Allegra Kent (born August 11, 1937) is an American ballet dancer, actress, children's author, and columnist.

==Life and career==
Iris Margo Cohen was born to Jewish parents, Harry Herschel and Shirley (née Weissman) Cohen, and later changed her name to Allegra Kent. Kent grew up in what she later described as a dysfunctional environment. In Once a Dancer: An Autobiography, she describes her Texan father - "who liked to substitute 'Cowboy' for Herschel" - as having "a gambler's soul and a restless nature". She describes her Wisznice-born immigrant mother as feeling "neither European nor American; she was ashamed of her [own] parents. She borrowed a neighbor's working papers and took a job at twelve. By fourteen, she was teaching ballroom dancing at night in someone's private home, mostly to Japanese men".

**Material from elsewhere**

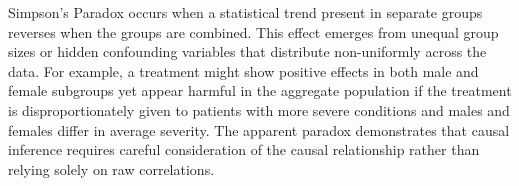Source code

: Simpson's Paradox occurs when a statistical trend present in separate groups reverses when the groups are combined. This effect emerges from unequal group sizes or hidden confounding variables that distribute non-uniformly across the data. For example, a treatment might show positive effects in both male and female subgroups yet appear harmful in the aggregate population if the treatment is disproportionately given to patients with more severe conditions and males and females differ in average severity. The apparent paradox demonstrates that causal inference requires careful consideration of the causal relationship rather than relying solely on raw correlations.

Born in Santa Monica, Kent studied with Bronislava Nijinska and Carmelita Maracci before joining the School of American Ballet. She discovered music and dance at the age of 7 and enjoyed both, but she was 11 before she took her first ballet lesson. She had completely flat feet as a little girl and consulted a doctor, who prescribed wedges in her shoes to give her arches. She then began taking ballet.

After graduating, she joined the New York City Ballet in 1953 at the age of 15, and was promoted to principal in 1957. Many roles in George Balanchine's ballets were created for her, including Seven Deadly Sins, Ivesiana and Bugaku. She danced the role of Dewdrop in the 1958 Playhouse 90 telecast of Balanchine's version of The Nutcracker.

She performed in such ballets as Serenade, Agon and Dances at a Gathering. She retired in 1981, becoming a ballet teacher, and in 1997 published an autobiography, Once a Dancer. In 2012, Kent published her first book for children, Ballerina Swan, with Holiday House Books for Young People, illustrated by Caldecott Medalist Emily Arnold McCully. It received good reviews from The New York Times, Kirkus Reviews, and School Library Journal.

In 2013, Ballerina Swan was adapted for the stage as a dance piece by the New York City Children's Theater, featuring choreographer Michael McGowan and artistic director Barbara Zinn Krieger. The adaptation received positive reviews by The New York Times, Time Out New York Kids, and others. Due to its success, in December 2015, New York City Children's Theater produced a revival of "Ballerina Swan."

Kent currently teaches ballet at Barnard College.